→ **Extracted information**:

* * * * * * *

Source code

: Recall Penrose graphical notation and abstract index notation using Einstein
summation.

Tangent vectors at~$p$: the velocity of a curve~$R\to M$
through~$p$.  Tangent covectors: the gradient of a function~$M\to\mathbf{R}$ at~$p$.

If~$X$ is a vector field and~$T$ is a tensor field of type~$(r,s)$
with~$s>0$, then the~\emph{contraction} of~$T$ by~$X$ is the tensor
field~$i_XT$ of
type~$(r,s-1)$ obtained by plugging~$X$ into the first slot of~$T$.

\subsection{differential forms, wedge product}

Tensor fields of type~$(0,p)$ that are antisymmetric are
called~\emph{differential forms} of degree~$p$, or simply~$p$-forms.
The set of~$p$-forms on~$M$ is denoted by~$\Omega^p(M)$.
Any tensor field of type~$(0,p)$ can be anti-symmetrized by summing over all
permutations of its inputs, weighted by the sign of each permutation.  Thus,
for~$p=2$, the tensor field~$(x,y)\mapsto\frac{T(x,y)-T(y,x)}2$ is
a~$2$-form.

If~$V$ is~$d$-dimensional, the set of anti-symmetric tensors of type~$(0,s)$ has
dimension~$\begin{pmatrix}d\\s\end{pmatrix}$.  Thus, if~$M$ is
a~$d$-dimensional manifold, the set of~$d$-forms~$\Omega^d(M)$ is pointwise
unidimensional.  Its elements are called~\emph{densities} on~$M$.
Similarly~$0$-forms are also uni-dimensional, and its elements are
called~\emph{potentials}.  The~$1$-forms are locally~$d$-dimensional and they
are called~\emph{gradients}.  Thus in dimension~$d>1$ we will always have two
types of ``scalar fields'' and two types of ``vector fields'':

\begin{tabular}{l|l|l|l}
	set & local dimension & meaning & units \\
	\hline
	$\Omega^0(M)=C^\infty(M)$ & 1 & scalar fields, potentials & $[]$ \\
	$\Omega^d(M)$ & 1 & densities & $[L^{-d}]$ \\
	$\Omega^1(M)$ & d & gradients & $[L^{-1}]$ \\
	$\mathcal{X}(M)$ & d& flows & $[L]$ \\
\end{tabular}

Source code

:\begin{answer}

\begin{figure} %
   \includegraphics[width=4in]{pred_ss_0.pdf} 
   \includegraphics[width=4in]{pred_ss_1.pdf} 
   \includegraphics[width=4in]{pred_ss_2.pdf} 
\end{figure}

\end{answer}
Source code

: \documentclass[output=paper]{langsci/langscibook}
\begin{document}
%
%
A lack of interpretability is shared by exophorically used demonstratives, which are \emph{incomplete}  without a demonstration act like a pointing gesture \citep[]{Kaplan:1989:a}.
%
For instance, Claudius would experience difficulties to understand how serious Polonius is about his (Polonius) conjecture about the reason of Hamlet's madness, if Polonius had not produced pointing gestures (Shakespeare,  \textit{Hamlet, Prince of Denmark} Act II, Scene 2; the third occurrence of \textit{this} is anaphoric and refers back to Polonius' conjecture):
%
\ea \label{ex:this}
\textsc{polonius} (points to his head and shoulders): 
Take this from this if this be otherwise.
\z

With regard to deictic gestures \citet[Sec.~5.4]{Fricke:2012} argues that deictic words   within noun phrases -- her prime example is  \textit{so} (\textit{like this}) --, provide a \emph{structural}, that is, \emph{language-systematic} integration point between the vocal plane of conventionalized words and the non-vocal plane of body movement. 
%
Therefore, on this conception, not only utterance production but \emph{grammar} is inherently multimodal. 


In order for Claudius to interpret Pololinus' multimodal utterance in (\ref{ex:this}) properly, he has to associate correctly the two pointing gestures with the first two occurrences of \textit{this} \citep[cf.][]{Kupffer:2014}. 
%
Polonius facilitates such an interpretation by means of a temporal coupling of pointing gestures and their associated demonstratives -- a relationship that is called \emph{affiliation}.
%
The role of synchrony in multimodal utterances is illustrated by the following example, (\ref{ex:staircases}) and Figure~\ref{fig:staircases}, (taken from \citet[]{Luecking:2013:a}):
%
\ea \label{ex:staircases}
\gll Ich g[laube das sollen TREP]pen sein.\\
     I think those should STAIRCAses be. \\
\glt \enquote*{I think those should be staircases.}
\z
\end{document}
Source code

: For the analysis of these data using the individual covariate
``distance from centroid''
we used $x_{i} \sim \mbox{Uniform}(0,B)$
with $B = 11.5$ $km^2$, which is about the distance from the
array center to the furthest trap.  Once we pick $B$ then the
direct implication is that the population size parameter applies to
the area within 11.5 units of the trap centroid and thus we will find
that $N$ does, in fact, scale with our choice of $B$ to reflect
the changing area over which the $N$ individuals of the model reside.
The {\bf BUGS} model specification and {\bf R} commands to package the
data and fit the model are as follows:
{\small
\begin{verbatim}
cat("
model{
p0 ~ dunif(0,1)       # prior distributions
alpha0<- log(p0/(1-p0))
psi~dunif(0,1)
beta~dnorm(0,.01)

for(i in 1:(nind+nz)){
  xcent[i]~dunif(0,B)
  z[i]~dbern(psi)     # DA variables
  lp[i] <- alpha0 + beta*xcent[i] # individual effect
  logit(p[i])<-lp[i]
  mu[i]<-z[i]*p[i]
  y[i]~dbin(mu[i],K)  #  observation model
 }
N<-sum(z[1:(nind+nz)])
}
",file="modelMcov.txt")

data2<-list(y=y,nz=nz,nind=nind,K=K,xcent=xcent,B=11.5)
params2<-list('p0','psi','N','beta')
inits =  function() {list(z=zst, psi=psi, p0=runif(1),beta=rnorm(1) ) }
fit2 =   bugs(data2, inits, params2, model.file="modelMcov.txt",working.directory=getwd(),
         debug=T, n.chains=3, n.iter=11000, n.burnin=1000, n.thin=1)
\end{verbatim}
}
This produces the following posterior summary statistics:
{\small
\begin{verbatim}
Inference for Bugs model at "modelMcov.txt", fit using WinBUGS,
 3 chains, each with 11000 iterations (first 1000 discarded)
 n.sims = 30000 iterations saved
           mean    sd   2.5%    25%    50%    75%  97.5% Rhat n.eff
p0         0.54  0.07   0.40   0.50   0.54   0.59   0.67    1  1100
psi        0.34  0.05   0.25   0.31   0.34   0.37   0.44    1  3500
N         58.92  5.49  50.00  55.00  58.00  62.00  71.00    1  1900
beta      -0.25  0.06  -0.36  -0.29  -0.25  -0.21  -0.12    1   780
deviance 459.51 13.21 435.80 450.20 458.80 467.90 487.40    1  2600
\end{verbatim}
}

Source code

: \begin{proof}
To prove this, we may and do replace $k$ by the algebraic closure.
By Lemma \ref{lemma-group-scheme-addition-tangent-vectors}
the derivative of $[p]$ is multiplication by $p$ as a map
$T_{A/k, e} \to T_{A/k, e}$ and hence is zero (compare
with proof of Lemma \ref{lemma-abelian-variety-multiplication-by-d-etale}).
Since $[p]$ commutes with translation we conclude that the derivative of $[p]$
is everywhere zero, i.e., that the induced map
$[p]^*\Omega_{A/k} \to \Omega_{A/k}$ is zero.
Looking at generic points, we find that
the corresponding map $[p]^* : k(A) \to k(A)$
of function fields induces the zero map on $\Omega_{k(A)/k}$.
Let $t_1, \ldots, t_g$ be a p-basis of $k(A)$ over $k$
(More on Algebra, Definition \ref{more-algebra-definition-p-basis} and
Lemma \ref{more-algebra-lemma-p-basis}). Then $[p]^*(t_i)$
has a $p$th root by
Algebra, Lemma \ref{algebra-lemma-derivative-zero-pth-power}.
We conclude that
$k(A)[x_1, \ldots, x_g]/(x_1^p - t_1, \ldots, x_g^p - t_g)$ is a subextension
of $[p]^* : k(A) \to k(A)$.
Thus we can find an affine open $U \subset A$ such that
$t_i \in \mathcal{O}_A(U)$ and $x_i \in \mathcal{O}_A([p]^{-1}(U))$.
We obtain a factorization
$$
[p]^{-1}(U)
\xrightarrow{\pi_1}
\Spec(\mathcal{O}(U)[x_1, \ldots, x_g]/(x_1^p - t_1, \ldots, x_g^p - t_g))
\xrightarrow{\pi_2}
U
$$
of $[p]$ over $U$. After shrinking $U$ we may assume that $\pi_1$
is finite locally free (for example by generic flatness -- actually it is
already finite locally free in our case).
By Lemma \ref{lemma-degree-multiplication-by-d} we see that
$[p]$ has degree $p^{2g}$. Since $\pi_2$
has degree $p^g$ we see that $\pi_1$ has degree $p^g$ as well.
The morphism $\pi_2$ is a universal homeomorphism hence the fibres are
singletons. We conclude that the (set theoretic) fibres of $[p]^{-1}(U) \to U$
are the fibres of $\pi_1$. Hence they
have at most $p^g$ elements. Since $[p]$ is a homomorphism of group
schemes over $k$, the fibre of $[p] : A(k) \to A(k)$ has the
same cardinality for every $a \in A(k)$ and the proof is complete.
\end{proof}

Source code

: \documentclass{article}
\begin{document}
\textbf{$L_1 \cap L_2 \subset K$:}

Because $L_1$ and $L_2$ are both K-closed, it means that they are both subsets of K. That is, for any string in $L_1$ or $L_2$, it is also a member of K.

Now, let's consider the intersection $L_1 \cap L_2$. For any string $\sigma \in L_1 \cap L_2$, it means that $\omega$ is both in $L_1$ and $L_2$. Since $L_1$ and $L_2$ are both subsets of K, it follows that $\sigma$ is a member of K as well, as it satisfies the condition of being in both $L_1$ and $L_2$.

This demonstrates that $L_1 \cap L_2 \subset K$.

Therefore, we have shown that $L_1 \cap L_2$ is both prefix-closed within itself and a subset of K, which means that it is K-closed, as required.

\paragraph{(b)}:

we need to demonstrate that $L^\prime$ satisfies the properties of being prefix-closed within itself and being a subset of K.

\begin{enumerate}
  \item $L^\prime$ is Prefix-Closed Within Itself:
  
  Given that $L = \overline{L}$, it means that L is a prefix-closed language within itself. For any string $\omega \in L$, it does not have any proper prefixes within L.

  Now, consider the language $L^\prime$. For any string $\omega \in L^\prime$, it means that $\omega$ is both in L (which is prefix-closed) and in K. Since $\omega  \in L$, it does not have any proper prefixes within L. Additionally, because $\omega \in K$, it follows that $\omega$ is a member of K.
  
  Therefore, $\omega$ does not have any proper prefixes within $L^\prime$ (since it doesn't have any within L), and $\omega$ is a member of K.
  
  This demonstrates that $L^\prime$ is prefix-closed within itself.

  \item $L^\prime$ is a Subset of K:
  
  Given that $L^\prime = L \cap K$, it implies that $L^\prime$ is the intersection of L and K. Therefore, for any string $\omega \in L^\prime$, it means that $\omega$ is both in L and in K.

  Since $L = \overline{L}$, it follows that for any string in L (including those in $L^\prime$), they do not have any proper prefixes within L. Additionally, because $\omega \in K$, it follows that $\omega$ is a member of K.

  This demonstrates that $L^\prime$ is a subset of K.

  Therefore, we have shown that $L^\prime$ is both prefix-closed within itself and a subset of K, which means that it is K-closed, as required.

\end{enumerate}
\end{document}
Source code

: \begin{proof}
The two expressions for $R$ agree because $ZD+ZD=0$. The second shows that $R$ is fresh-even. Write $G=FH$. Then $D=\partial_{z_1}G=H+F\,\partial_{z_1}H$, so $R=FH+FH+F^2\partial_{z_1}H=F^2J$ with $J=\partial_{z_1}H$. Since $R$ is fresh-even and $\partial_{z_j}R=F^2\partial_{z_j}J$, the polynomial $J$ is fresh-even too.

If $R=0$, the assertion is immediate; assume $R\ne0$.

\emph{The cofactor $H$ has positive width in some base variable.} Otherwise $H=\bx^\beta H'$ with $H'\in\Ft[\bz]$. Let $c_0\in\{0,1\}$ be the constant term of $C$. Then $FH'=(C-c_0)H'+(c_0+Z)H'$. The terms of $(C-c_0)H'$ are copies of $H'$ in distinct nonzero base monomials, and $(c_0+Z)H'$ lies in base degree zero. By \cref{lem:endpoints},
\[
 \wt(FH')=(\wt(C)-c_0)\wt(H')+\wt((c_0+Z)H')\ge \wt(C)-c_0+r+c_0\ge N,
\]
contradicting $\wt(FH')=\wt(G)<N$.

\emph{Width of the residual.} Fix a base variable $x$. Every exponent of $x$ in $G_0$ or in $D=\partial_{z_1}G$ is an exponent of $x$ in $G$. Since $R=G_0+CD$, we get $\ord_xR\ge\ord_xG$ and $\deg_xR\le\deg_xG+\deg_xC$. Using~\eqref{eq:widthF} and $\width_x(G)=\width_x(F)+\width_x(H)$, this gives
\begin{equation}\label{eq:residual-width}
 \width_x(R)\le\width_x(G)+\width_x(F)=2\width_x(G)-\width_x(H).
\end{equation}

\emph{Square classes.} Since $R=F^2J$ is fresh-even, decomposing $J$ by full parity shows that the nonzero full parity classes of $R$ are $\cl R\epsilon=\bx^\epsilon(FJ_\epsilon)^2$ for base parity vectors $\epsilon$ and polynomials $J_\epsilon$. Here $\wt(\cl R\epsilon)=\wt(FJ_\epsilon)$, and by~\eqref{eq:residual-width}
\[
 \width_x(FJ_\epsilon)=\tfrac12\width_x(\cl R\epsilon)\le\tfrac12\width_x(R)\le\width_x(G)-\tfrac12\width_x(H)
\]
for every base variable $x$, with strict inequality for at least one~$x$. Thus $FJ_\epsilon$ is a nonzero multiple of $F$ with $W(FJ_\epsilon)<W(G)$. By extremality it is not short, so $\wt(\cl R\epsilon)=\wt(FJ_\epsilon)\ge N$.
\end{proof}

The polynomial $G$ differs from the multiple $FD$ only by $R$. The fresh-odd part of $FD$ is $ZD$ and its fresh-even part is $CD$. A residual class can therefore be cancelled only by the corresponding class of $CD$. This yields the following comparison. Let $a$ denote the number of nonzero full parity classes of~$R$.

* * * * * * *

→ **Assignment**: Only lines with the word "gradients" are needed. Copy them from the preceding records.

→ **Answer area**:
are called~\emph{gradients}.  Thus in dimension~$d>1$ we will always have two
	$\Omega^1(M)$ & d & gradients & $[L^{-1}]$ \\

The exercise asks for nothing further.